Accordion & Voice
CD/LP available directly from Imprec.com A central figure in post-war electronic art music, Oliveros was one of the original members of the San Francisco Tape Music Center (along with Morton Subotnick, Ramon Sender, Terry Riley, and Anthony Martin), which was the resource on the U.S. West coast for electronic music during the 1960s. The Center later moved to Mills College, where she was its first director, and is now called the Center for Contemporary Music. Oliveros often improvises with the Expanded Instrument System, an electronic signal processing system she designed, in her performances and recordings. “Accordion & Voice was the first of my recordings as a soloist. I was living in an A-frame house in a meadow just below Mount Tremper at Zen Mountain Center. I had a wonderful view of the graceful saddle mountain top. When away on a performance trip I would imagine the mountain as I played Rattlesnake Mountain. I followed the feelings and sensations of my many experiences of the mountain - the changing colors of the season, the breezes and winds blowing through the grasses and trees. Horse Sings From Cloud taught me to listen to the depth of a tone and to have patience. Rather than initiating musical impulses of motion, melody and harmony I wanted to hear the subtlety of a tone taking space and time to develop. The tones linger and resonate in the body, mind, instrument and performance space.
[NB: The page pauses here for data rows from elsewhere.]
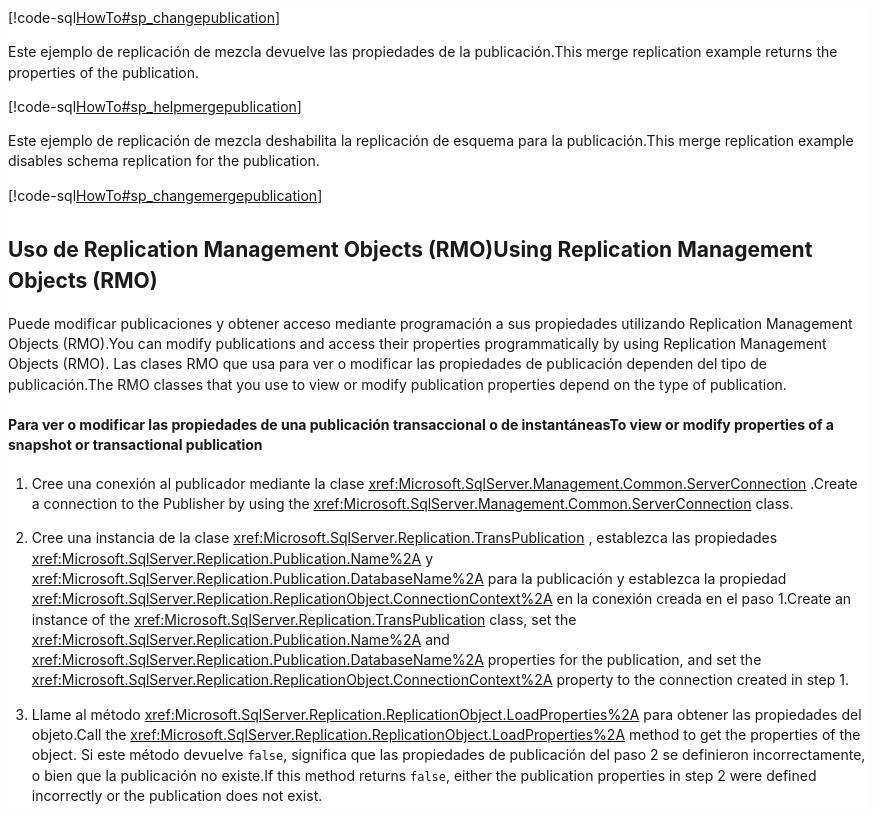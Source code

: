  [!code-sql[HowTo#sp_changepublication](../../../snippets/tsql/SQL15/replication/howto/tsql/changetranpub.sql#sp_changepublication)]  
  
 <span data-ttu-id="de35e-170">Este ejemplo de replicación de mezcla devuelve las propiedades de la publicación.</span><span class="sxs-lookup"><span data-stu-id="de35e-170">This merge replication example returns the properties of the publication.</span></span>  
  
 [!code-sql[HowTo#sp_helpmergepublication](../../../snippets/tsql/SQL15/replication/howto/tsql/changemergepub.sql#sp_helpmergepublication)]  
  
 <span data-ttu-id="de35e-171">Este ejemplo de replicación de mezcla deshabilita la replicación de esquema para la publicación.</span><span class="sxs-lookup"><span data-stu-id="de35e-171">This merge replication example disables schema replication for the publication.</span></span>  
  
 [!code-sql[HowTo#sp_changemergepublication](../../../snippets/tsql/SQL15/replication/howto/tsql/changemergepub.sql#sp_changemergepublication)]  
  
##  <a name="using-replication-management-objects-rmo"></a><a name="RMOProcedure"></a> <span data-ttu-id="de35e-172">Uso de Replication Management Objects (RMO)</span><span class="sxs-lookup"><span data-stu-id="de35e-172">Using Replication Management Objects (RMO)</span></span>  
 <span data-ttu-id="de35e-173">Puede modificar publicaciones y obtener acceso mediante programación a sus propiedades utilizando Replication Management Objects (RMO).</span><span class="sxs-lookup"><span data-stu-id="de35e-173">You can modify publications and access their properties programmatically by using Replication Management Objects (RMO).</span></span> <span data-ttu-id="de35e-174">Las clases RMO que usa para ver o modificar las propiedades de publicación dependen del tipo de publicación.</span><span class="sxs-lookup"><span data-stu-id="de35e-174">The RMO classes that you use to view or modify publication properties depend on the type of publication.</span></span>  
  
#### <a name="to-view-or-modify-properties-of-a-snapshot-or-transactional-publication"></a><span data-ttu-id="de35e-175">Para ver o modificar las propiedades de una publicación transaccional o de instantáneas</span><span class="sxs-lookup"><span data-stu-id="de35e-175">To view or modify properties of a snapshot or transactional publication</span></span>  
  
1.  <span data-ttu-id="de35e-176">Cree una conexión al publicador mediante la clase <xref:Microsoft.SqlServer.Management.Common.ServerConnection> .</span><span class="sxs-lookup"><span data-stu-id="de35e-176">Create a connection to the Publisher by using the <xref:Microsoft.SqlServer.Management.Common.ServerConnection> class.</span></span>  
  
2.  <span data-ttu-id="de35e-177">Cree una instancia de la clase <xref:Microsoft.SqlServer.Replication.TransPublication> , establezca las propiedades <xref:Microsoft.SqlServer.Replication.Publication.Name%2A> y <xref:Microsoft.SqlServer.Replication.Publication.DatabaseName%2A> para la publicación y establezca la propiedad <xref:Microsoft.SqlServer.Replication.ReplicationObject.ConnectionContext%2A> en la conexión creada en el paso 1.</span><span class="sxs-lookup"><span data-stu-id="de35e-177">Create an instance of the <xref:Microsoft.SqlServer.Replication.TransPublication> class, set the <xref:Microsoft.SqlServer.Replication.Publication.Name%2A> and <xref:Microsoft.SqlServer.Replication.Publication.DatabaseName%2A> properties for the publication, and set the <xref:Microsoft.SqlServer.Replication.ReplicationObject.ConnectionContext%2A> property to the connection created in step 1.</span></span>  
  
3.  <span data-ttu-id="de35e-178">Llame al método <xref:Microsoft.SqlServer.Replication.ReplicationObject.LoadProperties%2A> para obtener las propiedades del objeto.</span><span class="sxs-lookup"><span data-stu-id="de35e-178">Call the <xref:Microsoft.SqlServer.Replication.ReplicationObject.LoadProperties%2A> method to get the properties of the object.</span></span> <span data-ttu-id="de35e-179">Si este método devuelve `false`, significa que las propiedades de publicación del paso 2 se definieron incorrectamente, o bien que la publicación no existe.</span><span class="sxs-lookup"><span data-stu-id="de35e-179">If this method returns `false`, either the publication properties in step 2 were defined incorrectly or the publication does not exist.</span></span>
My thanks to Important Records for bringing these pieces to be heard again.” ~ Pauline Oliveros, 2007
Critic John Rockwell's review of a New York performance of Horse Sings From Cloud offers a concise and insightful summary of Pauline Oliveros' aesthetic: "The music…is built up of the simplest of ingredients. In a sense, it is the experience of the piece and its essential sounds that interest her more than the compositional deployment of those sounds….It might not seem to be 'music' at all, but some vaguely therapeutic ritual. Oliveros means it to be just that; for her the implied politics of a concert are at least as important as the tangible aural result."